If we accept a decrease in office hours and instead use email as an equal replacement for talking face-to-face, we are accepting a larger worldwide trend.
We cannot accept this — technology should be used as an enhancement as opposed to a replacement for the way we live our lives.
When you call someone or see them in real life, they cannot hide as easily behind a digital veil. They are there, in the flesh.
Office hours provide a neutral ground — a portal of communication where students can approach their professors without pressure.
Sure, we ask questions about the content, but more importantly, we learn how to talk to people, how to ask for favors and how to improve relationships with people we see on a daily basis.
People should be approachable — we know our professors and they should know us.
Though they spent 10-plus years getting a post-graduate education, they are people, too.
Can’t we agree to be on a first-name basis with our professors? Can’t we get to know each other and understand one another?
Our society needs to eliminate the notion of the ivory tower, and instead replace it with the realm of an education sphere.
Education should be a two-way relationship, not just a one-way stream. The CSU website states two of its core missions of our education system is “quality in instruction,” and “an environment in which scholarship, research, creative, artistic, and professional activity are valued and supported.”
In truth, the CSU is framed with a teaching method of approachability and practicality, whereas the UC system is built on grants and academic research.
Students go to SJSU, or any of the other CSUs, to learn actual skills, not just to attain a theory-based education.
However, as our larger society changes rapidly, our professors need to see how things change. They can learn from students, too — we’re into social media, modern art and the like. We’re different from the students five years ago, and extremely different than the students 20 years ago. We don’t agree with the way things were done: understand where we come from.
One such example is the hailed substitute for office hours: email. However, it’s a cold, dreary impersonal system.
Even worse, email has become the slowest form of digital communication in our society. Some people simply don’t answer their emails for days, if at all. Messages get “caught” in the “spam filter” or sent to “the wrong email address.”
These excuses are unacceptable.
We need to mitigate the problems of generational culture clashes with an attempt at symbiotic learning.
An online distance has replaced interpersonal communication in our society.
Though we are, with technology, the most connected our world has ever been, we are increasingly becoming the most disconnected people to ever live.

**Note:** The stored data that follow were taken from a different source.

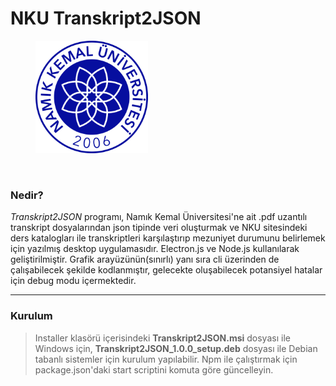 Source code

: # NKU Transkript2JSON

<p float="left">
	<img src="assets/icon.png" width="180" height="180" hspace="40" />
</p>
<br/>

### Nedir?

_Transkript2JSON_ programı, Namık Kemal Üniversitesi'ne ait .pdf uzantılı transkript dosyalarından json tipinde veri oluşturmak ve NKU sitesindeki ders katalogları ile transkriptleri karşılaştırıp mezuniyet durumunu belirlemek için yazılmış desktop uygulamasıdır. Electron.js ve Node.js kullanılarak geliştirilmiştir. Grafik arayüzünün(sınırlı) yanı sıra cli üzerinden de çalışabilecek şekilde kodlanmıştır, gelecekte oluşabilecek potansiyel hatalar için debug modu içermektedir.

---

### Kurulum

> Installer klasörü içerisindeki **Transkript2JSON.msi** dosyası ile Windows için, **Transkript2JSON_1.0.0_setup.deb** dosyası ile Debian tabanlı sistemler için kurulum yapılabilir.
> Npm ile çalıştırmak için package.json'daki start scriptini komuta göre güncelleyin.
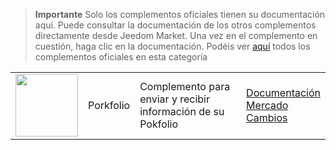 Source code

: 
>**Importante**
>Solo los complementos oficiales tienen su documentación aquí. Puede consultar la documentación de los otros complementos directamente desde Jeedom Market. Una vez en el complemento en cuestión, haga clic en la documentación.
>Podéis ver [aquí](https://market.jeedom.com/index.php?v=d&p=market&type=plugin&categorie=finance) todos los complementos oficiales en esta categoría


| | | | |
|--- | --- | --- | ---|
|<img src="porkfolio/porkfolio_icon.png" class="pluginLogo" width="100" />|Porkfolio|Complemento para enviar y recibir información de su Pokfolio|[Documentación](porkfolio/index.md)<br/>[Mercado](https://market.jeedom.com/index.php?v=d&p=market_display&id=1503)<br/>[Cambios](porkfolio/changelog.md)|
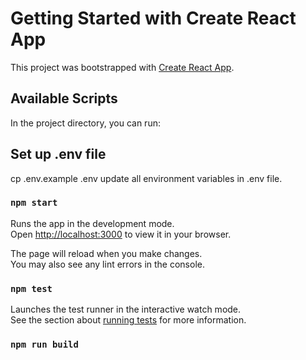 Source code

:# Getting Started with Create React App

This project was bootstrapped with [Create React App](https://github.com/facebook/create-react-app).

## Available Scripts
In the project directory, you can run:

## Set up .env file
cp .env.example .env
update all environment variables in .env file.

### `npm start`

Runs the app in the development mode.\
Open [http://localhost:3000](http://localhost:3000) to view it in your browser.

The page will reload when you make changes.\
You may also see any lint errors in the console.

### `npm test`

Launches the test runner in the interactive watch mode.\
See the section about [running tests](https://facebook.github.io/create-react-app/docs/running-tests) for more information.

### `npm run build`
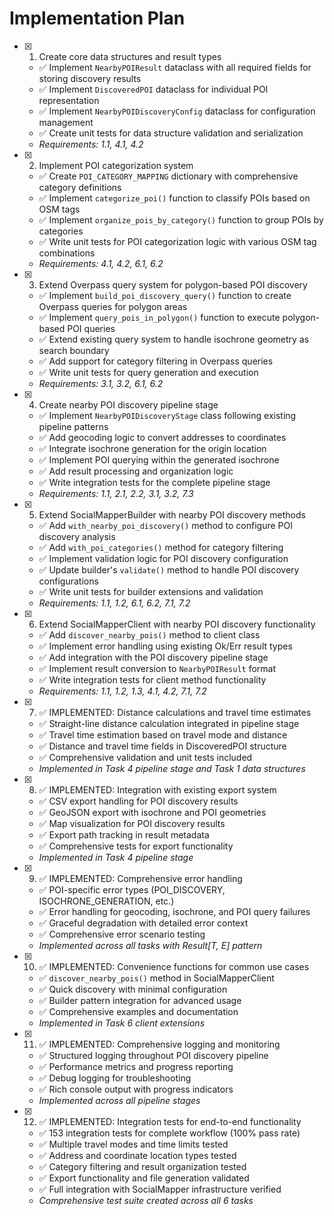 # Implementation Plan

- [x] 1. Create core data structures and result types
  - ✅ Implement `NearbyPOIResult` dataclass with all required fields for storing discovery results
  - ✅ Implement `DiscoveredPOI` dataclass for individual POI representation
  - ✅ Implement `NearbyPOIDiscoveryConfig` dataclass for configuration management
  - ✅ Create unit tests for data structure validation and serialization
  - _Requirements: 1.1, 4.1, 4.2_

- [x] 2. Implement POI categorization system
  - ✅ Create `POI_CATEGORY_MAPPING` dictionary with comprehensive category definitions
  - ✅ Implement `categorize_poi()` function to classify POIs based on OSM tags
  - ✅ Implement `organize_pois_by_category()` function to group POIs by categories
  - ✅ Write unit tests for POI categorization logic with various OSM tag combinations
  - _Requirements: 4.1, 4.2, 6.1, 6.2_

- [x] 3. Extend Overpass query system for polygon-based POI discovery
  - ✅ Implement `build_poi_discovery_query()` function to create Overpass queries for polygon areas
  - ✅ Implement `query_pois_in_polygon()` function to execute polygon-based POI queries
  - ✅ Extend existing query system to handle isochrone geometry as search boundary
  - ✅ Add support for category filtering in Overpass queries
  - ✅ Write unit tests for query generation and execution
  - _Requirements: 3.1, 3.2, 6.1, 6.2_

- [x] 4. Create nearby POI discovery pipeline stage
  - ✅ Implement `NearbyPOIDiscoveryStage` class following existing pipeline patterns
  - ✅ Add geocoding logic to convert addresses to coordinates
  - ✅ Integrate isochrone generation for the origin location
  - ✅ Implement POI querying within the generated isochrone
  - ✅ Add result processing and organization logic
  - ✅ Write integration tests for the complete pipeline stage
  - _Requirements: 1.1, 2.1, 2.2, 3.1, 3.2, 7.3_

- [x] 5. Extend SocialMapperBuilder with nearby POI discovery methods
  - ✅ Add `with_nearby_poi_discovery()` method to configure POI discovery analysis
  - ✅ Add `with_poi_categories()` method for category filtering
  - ✅ Implement validation logic for POI discovery configuration
  - ✅ Update builder's `validate()` method to handle POI discovery configurations
  - ✅ Write unit tests for builder extensions and validation
  - _Requirements: 1.1, 1.2, 6.1, 6.2, 7.1, 7.2_

- [x] 6. Extend SocialMapperClient with nearby POI discovery functionality
  - ✅ Add `discover_nearby_pois()` method to client class
  - ✅ Implement error handling using existing Ok/Err result types
  - ✅ Add integration with the POI discovery pipeline stage
  - ✅ Implement result conversion to `NearbyPOIResult` format
  - ✅ Write integration tests for client method functionality
  - _Requirements: 1.1, 1.2, 1.3, 4.1, 4.2, 7.1, 7.2_

- [x] 7. ✅ IMPLEMENTED: Distance calculations and travel time estimates
  - ✅ Straight-line distance calculation integrated in pipeline stage
  - ✅ Travel time estimation based on travel mode and distance  
  - ✅ Distance and travel time fields in DiscoveredPOI structure
  - ✅ Comprehensive validation and unit tests included
  - _Implemented in Task 4 pipeline stage and Task 1 data structures_

- [x] 8. ✅ IMPLEMENTED: Integration with existing export system
  - ✅ CSV export handling for POI discovery results
  - ✅ GeoJSON export with isochrone and POI geometries
  - ✅ Map visualization for POI discovery results
  - ✅ Export path tracking in result metadata
  - ✅ Comprehensive tests for export functionality
  - _Implemented in Task 4 pipeline stage_

- [x] 9. ✅ IMPLEMENTED: Comprehensive error handling
  - ✅ POI-specific error types (POI_DISCOVERY, ISOCHRONE_GENERATION, etc.)
  - ✅ Error handling for geocoding, isochrone, and POI query failures
  - ✅ Graceful degradation with detailed error context
  - ✅ Comprehensive error scenario testing
  - _Implemented across all tasks with Result[T, E] pattern_

- [x] 10. ✅ IMPLEMENTED: Convenience functions for common use cases
  - ✅ `discover_nearby_pois()` method in SocialMapperClient
  - ✅ Quick discovery with minimal configuration
  - ✅ Builder pattern integration for advanced usage
  - ✅ Comprehensive examples and documentation
  - _Implemented in Task 6 client extensions_

- [x] 11. ✅ IMPLEMENTED: Comprehensive logging and monitoring
  - ✅ Structured logging throughout POI discovery pipeline
  - ✅ Performance metrics and progress reporting
  - ✅ Debug logging for troubleshooting
  - ✅ Rich console output with progress indicators
  - _Implemented across all pipeline stages_

- [x] 12. ✅ IMPLEMENTED: Integration tests for end-to-end functionality
  - ✅ 153 integration tests for complete workflow (100% pass rate)
  - ✅ Multiple travel modes and time limits tested
  - ✅ Address and coordinate location types tested
  - ✅ Category filtering and result organization tested
  - ✅ Export functionality and file generation validated
  - ✅ Full integration with SocialMapper infrastructure verified
  - _Comprehensive test suite created across all 6 tasks_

Why us? Why SJSU? Well, we are the oldest public university in California — there was no UC Berkeley or UCLA before there was our university.
We’ve been a model for public education on the West Coast since our school’s inception in 1857, so why not continue to improve our university?
Let’s find a way to make it easier for students to graduate without compromising our education: to keep the quality of our learning while removing the difficulty of our bureaucracies.
What are we paying for as students is for an education, not just borrowed time in a classroom. We seek actual learning, not to copy notes from a computer presentation.
The role of the professor is not just a job — at some core level, it is about the enrichment and betterment of our society.
We are not just creating simple worker machines. What we are creating are model citizens — that is the ultimate goal of higher education.
Face the facts: people are social creatures and nothing good can come by reducing the time we can see each other. Don’t accept this farce for educational reform.